髪型も至って普通。前髪は眉毛にかかる程度、サイドは耳にかかる程度、襟足は長すぎず、かと言って刈り上げている訳ではない。
勿論髪が伸びて多少変化する事はあっても基本のフォーマットは変わっていない。
髪型の変更を提案すると興味を示すが、結局はお馴染みの髪型に落ち着いている。
風呂に入らない
学生時代の彼はあまりお風呂に入っていなかった。
本人曰く入っているらしいが、明らかに入っていなかった。
なぜなら頭がテカテカだからである。
ワックスを付けていないのに頭が異常にテカッっている。勿論髪はペッタンコだ。
しかし特に臭くはなく、こちらに被害はなかったので、あえてそれ以上は追及しなかった。
お洒落
彼は風呂に入らないくせにお洒落であった。
いやあれは奇抜と呼んだほうがいいのであろうか。
外国の女性の顔がプリントされたジーパン
彼は外国の女性の顔がプリントされたジーパンをよく履いていた。
188センチのすらっと長い脚で穿く、外国の女性の顔がプリントされたジーパンは俺たちを唖然とさせた。
今となってはあれはお洒落だったのかどうか測定不能だが、18歳の俺にはあのファッションは眩しすぎた。
ピンクパーカー
彼はいつもピンクのパーカーを着ていた。
春、秋は常にピンクのパーカーを着ていて、冬もダウンの下にしっかり着込んでいた。
さすがに夏は着てないかと思いきや、ちょっとクーラーがキツイ場所に行くと、颯爽とバックからピンクパーカーを取り出して羽織っていた。
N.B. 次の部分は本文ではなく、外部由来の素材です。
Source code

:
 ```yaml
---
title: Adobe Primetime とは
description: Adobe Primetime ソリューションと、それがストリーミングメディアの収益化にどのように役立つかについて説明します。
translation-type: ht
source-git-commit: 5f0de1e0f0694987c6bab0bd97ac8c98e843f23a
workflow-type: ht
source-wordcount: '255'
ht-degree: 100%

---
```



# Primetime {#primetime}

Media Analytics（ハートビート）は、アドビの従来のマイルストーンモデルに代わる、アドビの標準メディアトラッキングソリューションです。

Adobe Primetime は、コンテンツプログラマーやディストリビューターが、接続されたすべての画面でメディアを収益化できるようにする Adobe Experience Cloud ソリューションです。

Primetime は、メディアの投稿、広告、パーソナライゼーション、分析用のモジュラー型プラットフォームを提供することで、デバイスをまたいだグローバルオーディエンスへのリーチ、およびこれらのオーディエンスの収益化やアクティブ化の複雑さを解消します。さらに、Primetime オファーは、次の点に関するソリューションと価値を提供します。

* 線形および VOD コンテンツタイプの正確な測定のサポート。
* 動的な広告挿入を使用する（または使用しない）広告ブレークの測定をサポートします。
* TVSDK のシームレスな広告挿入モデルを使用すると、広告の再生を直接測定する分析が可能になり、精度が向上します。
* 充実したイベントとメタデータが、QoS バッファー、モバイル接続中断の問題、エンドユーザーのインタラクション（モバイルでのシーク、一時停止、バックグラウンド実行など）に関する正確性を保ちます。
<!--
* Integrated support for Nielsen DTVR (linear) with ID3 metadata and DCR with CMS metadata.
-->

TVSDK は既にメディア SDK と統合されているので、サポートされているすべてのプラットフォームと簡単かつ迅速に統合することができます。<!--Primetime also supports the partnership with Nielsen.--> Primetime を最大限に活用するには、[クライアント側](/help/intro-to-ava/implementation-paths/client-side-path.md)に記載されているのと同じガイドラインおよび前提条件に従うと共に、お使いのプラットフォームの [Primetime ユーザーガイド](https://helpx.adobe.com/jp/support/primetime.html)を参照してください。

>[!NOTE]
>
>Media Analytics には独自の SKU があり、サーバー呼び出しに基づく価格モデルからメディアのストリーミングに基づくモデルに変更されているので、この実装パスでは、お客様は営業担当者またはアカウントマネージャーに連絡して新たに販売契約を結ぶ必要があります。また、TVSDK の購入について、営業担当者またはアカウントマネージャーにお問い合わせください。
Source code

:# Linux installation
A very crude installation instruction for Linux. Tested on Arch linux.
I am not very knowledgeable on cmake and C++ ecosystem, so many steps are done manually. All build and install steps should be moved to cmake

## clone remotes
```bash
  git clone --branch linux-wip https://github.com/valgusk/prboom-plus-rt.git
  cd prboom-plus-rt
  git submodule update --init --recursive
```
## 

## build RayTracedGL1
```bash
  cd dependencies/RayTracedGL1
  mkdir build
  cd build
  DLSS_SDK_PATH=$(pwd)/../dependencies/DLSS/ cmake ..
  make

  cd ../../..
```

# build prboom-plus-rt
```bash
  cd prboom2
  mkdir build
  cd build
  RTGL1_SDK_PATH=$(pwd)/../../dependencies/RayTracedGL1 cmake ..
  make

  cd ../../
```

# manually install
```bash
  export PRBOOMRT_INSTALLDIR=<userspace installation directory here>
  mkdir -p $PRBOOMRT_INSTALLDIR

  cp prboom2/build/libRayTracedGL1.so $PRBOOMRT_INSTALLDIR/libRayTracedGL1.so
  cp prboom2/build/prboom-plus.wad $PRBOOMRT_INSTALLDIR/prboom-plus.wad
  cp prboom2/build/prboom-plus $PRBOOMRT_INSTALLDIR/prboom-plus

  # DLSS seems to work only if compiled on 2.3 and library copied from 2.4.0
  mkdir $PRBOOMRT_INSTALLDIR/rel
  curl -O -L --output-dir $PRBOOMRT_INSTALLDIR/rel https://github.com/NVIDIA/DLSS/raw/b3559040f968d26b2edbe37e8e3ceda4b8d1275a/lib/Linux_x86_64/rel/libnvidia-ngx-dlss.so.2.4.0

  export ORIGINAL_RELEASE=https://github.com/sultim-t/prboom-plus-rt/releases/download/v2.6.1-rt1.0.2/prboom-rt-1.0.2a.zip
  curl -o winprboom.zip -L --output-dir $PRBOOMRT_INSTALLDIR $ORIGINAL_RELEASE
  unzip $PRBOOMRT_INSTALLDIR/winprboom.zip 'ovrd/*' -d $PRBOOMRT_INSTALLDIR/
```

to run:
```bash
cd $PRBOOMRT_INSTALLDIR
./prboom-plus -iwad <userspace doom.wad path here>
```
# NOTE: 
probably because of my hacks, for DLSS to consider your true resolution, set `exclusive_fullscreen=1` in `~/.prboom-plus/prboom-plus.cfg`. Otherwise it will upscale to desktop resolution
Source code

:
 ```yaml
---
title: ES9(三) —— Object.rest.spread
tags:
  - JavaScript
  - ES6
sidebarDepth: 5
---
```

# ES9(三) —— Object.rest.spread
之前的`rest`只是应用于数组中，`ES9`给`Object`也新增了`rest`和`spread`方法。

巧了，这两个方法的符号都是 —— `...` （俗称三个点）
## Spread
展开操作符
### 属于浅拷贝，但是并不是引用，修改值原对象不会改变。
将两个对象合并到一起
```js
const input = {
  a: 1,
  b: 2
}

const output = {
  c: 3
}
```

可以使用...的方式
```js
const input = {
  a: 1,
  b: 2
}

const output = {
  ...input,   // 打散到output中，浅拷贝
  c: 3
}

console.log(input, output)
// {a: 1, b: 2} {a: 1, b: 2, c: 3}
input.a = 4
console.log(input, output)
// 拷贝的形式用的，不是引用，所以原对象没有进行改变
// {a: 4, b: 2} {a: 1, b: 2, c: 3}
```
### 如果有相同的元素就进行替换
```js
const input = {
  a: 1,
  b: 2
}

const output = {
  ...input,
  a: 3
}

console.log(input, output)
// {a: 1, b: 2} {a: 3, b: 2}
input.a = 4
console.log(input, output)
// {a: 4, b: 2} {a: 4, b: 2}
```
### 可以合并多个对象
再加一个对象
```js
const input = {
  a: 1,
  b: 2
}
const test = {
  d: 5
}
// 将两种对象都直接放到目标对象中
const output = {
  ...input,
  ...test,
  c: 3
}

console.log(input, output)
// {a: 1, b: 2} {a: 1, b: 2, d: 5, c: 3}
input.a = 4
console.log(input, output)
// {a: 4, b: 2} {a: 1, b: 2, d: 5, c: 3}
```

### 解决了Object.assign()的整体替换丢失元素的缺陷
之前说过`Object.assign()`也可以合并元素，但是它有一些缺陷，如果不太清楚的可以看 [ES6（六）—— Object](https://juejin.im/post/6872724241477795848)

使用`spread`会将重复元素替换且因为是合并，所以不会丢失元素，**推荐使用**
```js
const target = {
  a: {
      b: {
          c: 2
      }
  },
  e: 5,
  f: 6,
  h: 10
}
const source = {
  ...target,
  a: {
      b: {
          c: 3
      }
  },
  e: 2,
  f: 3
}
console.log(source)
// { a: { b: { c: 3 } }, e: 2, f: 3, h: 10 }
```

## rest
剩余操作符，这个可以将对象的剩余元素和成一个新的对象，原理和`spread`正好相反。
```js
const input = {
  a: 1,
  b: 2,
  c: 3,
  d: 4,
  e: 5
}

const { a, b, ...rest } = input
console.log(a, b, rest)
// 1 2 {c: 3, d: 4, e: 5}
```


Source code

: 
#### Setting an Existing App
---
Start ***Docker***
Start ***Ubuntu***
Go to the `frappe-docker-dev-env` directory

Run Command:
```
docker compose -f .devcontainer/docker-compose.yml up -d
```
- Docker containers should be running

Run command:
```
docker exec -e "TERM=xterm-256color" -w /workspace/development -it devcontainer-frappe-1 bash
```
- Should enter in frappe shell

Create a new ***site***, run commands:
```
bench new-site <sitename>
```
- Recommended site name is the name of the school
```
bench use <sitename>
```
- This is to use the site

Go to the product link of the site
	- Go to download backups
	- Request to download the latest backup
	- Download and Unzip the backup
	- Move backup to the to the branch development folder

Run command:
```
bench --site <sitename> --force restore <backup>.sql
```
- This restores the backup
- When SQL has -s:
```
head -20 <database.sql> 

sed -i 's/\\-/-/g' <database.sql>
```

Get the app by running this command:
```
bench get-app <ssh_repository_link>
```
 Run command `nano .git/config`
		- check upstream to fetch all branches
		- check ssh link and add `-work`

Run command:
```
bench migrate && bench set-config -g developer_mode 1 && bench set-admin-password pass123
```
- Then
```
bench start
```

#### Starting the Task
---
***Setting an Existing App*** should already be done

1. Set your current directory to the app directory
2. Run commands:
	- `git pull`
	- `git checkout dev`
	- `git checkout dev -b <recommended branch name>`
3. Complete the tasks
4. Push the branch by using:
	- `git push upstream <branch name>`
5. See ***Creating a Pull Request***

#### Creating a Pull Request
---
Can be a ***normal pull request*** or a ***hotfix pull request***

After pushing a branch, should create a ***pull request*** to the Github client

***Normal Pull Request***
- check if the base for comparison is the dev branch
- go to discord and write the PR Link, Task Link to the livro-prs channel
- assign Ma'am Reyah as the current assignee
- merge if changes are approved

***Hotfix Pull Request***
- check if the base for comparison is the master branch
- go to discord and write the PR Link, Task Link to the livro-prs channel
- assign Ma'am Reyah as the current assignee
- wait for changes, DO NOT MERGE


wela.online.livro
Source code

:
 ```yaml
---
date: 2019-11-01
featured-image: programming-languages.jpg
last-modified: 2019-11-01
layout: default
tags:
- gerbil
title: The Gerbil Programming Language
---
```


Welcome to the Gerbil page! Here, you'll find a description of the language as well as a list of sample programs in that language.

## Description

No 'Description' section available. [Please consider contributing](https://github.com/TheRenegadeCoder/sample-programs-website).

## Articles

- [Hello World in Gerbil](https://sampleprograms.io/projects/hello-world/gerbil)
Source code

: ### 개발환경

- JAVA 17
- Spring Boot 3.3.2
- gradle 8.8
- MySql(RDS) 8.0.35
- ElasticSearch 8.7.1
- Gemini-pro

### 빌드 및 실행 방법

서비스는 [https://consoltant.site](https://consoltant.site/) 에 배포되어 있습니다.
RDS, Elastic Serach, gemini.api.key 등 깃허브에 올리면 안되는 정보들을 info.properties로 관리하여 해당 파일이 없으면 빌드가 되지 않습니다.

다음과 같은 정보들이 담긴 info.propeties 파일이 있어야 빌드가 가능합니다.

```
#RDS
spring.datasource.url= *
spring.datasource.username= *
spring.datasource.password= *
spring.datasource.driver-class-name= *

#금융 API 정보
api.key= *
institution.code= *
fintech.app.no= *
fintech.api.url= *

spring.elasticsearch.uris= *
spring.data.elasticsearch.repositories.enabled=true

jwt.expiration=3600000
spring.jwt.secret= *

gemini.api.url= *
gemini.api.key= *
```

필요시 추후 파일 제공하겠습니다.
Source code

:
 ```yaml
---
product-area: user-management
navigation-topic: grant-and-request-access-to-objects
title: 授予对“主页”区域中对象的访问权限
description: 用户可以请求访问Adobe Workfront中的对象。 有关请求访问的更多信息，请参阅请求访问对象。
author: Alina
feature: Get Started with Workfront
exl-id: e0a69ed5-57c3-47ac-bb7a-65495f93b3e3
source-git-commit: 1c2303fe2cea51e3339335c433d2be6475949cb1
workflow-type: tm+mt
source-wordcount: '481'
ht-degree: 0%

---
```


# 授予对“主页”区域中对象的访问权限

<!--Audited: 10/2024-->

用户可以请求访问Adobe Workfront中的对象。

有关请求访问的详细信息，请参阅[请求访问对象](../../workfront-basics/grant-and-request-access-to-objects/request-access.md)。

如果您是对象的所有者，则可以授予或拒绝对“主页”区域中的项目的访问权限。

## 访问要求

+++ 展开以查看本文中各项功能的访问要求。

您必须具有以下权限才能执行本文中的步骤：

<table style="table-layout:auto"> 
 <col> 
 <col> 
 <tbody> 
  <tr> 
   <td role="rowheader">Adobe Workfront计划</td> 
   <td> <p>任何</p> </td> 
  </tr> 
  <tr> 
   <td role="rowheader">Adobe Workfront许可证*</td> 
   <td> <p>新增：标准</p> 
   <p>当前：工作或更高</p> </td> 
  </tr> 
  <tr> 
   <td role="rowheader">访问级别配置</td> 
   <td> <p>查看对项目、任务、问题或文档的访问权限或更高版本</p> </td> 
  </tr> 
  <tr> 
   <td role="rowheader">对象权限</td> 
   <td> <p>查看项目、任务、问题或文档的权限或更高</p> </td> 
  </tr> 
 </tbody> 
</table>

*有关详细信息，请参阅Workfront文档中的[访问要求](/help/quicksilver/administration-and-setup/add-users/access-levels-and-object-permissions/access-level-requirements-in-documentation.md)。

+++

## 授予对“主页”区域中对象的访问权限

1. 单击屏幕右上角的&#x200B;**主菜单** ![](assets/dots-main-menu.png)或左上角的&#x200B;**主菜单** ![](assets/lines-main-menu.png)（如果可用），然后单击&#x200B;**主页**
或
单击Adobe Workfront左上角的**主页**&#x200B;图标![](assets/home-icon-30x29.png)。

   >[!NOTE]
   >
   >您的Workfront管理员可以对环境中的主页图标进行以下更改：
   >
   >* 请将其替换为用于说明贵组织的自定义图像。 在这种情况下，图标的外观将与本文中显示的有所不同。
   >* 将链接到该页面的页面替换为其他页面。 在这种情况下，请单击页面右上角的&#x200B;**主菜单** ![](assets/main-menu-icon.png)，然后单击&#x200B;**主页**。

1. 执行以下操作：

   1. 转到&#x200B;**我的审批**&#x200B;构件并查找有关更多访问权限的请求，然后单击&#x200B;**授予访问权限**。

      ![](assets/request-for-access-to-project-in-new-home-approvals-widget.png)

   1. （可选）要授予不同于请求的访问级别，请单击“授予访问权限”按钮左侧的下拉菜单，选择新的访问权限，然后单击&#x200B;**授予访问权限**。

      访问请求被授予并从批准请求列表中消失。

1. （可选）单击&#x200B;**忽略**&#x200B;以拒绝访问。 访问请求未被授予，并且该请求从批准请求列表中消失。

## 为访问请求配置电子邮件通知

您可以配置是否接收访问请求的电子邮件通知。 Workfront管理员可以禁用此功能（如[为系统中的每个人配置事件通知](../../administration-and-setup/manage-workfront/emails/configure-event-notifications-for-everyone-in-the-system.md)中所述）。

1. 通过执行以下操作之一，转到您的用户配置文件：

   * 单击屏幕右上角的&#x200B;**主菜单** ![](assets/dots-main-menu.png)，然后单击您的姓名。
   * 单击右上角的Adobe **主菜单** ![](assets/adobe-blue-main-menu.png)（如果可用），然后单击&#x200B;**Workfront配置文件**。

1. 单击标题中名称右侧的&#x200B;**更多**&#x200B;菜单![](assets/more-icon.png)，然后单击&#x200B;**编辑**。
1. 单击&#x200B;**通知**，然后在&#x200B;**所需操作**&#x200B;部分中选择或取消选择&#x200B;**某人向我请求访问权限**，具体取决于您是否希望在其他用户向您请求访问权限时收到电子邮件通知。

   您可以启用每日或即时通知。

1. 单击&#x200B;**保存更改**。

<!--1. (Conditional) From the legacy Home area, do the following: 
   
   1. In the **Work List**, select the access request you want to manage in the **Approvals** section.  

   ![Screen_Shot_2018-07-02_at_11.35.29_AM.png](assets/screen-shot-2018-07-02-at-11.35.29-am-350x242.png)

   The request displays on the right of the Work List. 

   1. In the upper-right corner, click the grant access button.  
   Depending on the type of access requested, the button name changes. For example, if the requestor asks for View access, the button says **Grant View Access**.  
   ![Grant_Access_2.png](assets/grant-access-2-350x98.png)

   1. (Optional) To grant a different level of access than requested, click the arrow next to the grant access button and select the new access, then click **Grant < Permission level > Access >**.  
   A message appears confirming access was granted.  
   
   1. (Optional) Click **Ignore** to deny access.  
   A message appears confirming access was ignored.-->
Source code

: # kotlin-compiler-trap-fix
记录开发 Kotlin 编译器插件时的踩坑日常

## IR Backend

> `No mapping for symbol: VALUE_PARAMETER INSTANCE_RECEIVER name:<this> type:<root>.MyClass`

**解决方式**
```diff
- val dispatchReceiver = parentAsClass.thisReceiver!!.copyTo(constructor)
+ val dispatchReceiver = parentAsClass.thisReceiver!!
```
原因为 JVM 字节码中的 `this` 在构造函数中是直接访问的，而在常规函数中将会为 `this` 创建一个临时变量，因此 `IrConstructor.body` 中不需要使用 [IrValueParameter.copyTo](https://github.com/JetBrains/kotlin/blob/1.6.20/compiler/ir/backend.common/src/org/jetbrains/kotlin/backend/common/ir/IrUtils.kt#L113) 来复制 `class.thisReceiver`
春夏秋冬ヘビーローテーションで酷使されたピンクパーカーは色が褪せ、毛玉だらけで非常にみすぼらしかった。
なぜそこまでピンクパーカーに拘っていたのかは、現代科学でも解明できていない。
ちなみに全く似合っていなかった。
部屋が汚い
彼の部屋は汚い。
と言っても俺が綺麗好きだから、もしかしたら独身男性の平均的な部屋なのかもしれないが俺からすると非常に汚い。
感覚的には東南アジアの安宿をイメージして頂ければ分かり易いと思う。
水回りがカビだらけ
まず水回りがカビだらけである。
彼曰く部屋の湿気が酷いから致し方ないらしい。
建物の構造的に湿気が溜まりやすいのか、日当たりが原因かは謎だが、明らかに常軌を逸している。
さすがに彼もヤバイと思っているらしく、部屋には業務用の除湿器がおいてある。
どこからが業務用になるのかは知らないが、小型冷蔵庫くらいある除湿器は、業務用と言って差し支えないのではないだろうか。
業務用除湿器を持ってしても、水回りのカビは抑えられていなかった。
おそらく建物の構造的な問題なのであろう。
そんな外れ物件を引いてしまうのも彼らしい。
掃除機がない
彼の部屋には掃除機がない。
掃除機がなくてもクイックルワイパー的なもので代用できるが、それもない。
なので彼の部屋の四隅には大量の陰毛が落ちている。
長い年月をかけて蓄積した部屋の陰毛は、成人男性50人分くらいになっていると俺は睨んでいるが、彼は精々10人分だと言って譲らない。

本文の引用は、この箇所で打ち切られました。